I do think I will splurge soon and order some Valrhona Pure Unsweetened Cocoa Powder online. Absolutely every authority I've read rates it as the very best...with a price to match. But I know I am mortal and would like to taste the very best once before I check out.

One last thing, most of the online recipes for base-chocolate wines were ripped from my site or adapted from my 2007 recipes. I don't really care about that except if you copy you are supposed to attribute the source. My greater concern is that most copiers and adapters see "4 oz Hershey's Cocoa Powder" in the ingredients but fail to notice (or understand) the following: "I measured the cocoa powder in dry ounces...." Over and over again I see the cocoa in the ingredients listed as "4 oz (1/2 cup) Hershey's Cocoa Powder". There is a huge difference between a half cup and 4 ounces by weight. Four ounces -- that's 114 grams -- of cocoa powder is a lot more than a half cup, in which case you may very well want to use Dutch processed cocoa powder."


----------



## salcoco (Aug 3, 2014)

these posts are great for starting a wine. In fact I have used Jack Keller's recipe for raspberry and blackberry chocolate wines with good results. I believe the original post is for wine that is complete. 
I would suggest taking Hershey's chocolate syrup, perform a bench trial to determine a dosage and then add to the bulk wine. you will need to stir the wine daily to keep the chocolate syrup in suspension until you reach the flavor profile you desire. then bottle. I have used this method in the past and it worked well.


----------



## mrzazz (Aug 3, 2014)

I've used Wades recipe before and it was fabulous. This time I just wanted to add a little chocolate flavor to a finished strawberry wine and see how it goes. Might test the Hershey's and the chocolate vodka and the chocolate liqueur and see what one works better. Thanks for all the ideas


----------



## LoneStarLori (Aug 6, 2014)

I made the Jack Keller recipe back in Nov 2013. I have still not bottled it because it is STILL dropping chocolate lees. I used the best Dutch chocolate I could find. I would be very careful adding chocolate of any kind at this point. Chocolate contains oils and/or wax in almost any commercial form. 

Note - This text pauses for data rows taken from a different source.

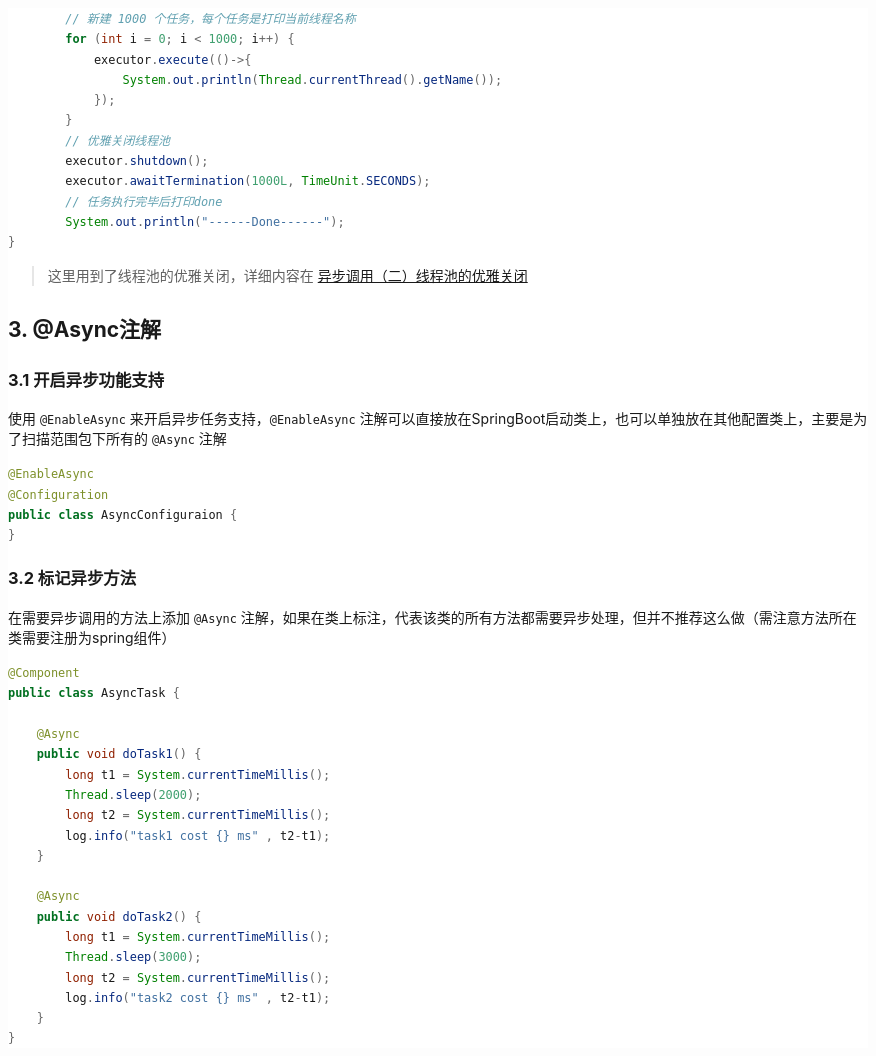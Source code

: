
 ```java
        // 新建 1000 个任务，每个任务是打印当前线程名称
        for (int i = 0; i < 1000; i++) {
            executor.execute(()->{
                System.out.println(Thread.currentThread().getName());
            });
        }
        // 优雅关闭线程池
        executor.shutdown();
        executor.awaitTermination(1000L, TimeUnit.SECONDS);
        // 任务执行完毕后打印done
        System.out.println("------Done------");
}
```

> 这里用到了线程池的优雅关闭，详细内容在 [异步调用（二）线程池的优雅关闭](2022/07/08/异步调用(二)/) 



## 3. @Async注解



### 3.1 开启异步功能支持

使用 `@EnableAsync` 来开启异步任务支持，`@EnableAsync` 注解可以直接放在SpringBoot启动类上，也可以单独放在其他配置类上，主要是为了扫描范围包下所有的 `@Async` 注解

 ```java
@EnableAsync
@Configuration
public class AsyncConfiguraion {
}
 ```



### 3.2 标记异步方法

在需要异步调用的方法上添加 `@Async` 注解，如果在类上标注，代表该类的所有方法都需要异步处理，但并不推荐这么做（需注意方法所在类需要注册为spring组件）

```java
@Component
public class AsyncTask {
 
    @Async
    public void doTask1() {
        long t1 = System.currentTimeMillis();
        Thread.sleep(2000);
        long t2 = System.currentTimeMillis();
        log.info("task1 cost {} ms" , t2-t1);
    }
 
    @Async
    public void doTask2() {
        long t1 = System.currentTimeMillis();
        Thread.sleep(3000);
        long t2 = System.currentTimeMillis();
        log.info("task2 cost {} ms" , t2-t1);
    }
}
```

Sent from my iPad Air using Wine Making


----------



## railhead (Feb 26, 2020)

salcoco said:


> these posts are great for starting a wine. In fact I have used Jack Keller's recipe for raspberry and blackberry chocolate wines with good results. I believe the original post is for wine that is complete.
> I would suggest taking Hershey's chocolate syrup, perform a bench trial to determine a dosage and then add to the bulk wine. you will need to stir the wine daily to keep the chocolate syrup in suspension until you reach the flavor profile you desire. then bottle. I have used this method in the past and it worked well.


However, do not add chocolate syrup to fermentation process, it will erupt like a volcano.


----------



## winemaker81 (Feb 28, 2020)

Try the chocolate extract used for beef making. I did a chocolate peanut butter porter a couple of years ago using chocolate and peanut butter extracts made for beer making, and the result was pleasing. I expect this would work fine for wine making.


----------



## winemaker81 (Feb 28, 2020)

@LoneStarLori, have you tried a fining agent? My concern is that a 7 yo fruit wine is potentially at or past its peak -- I'd hate for you to not enjoy it!


----------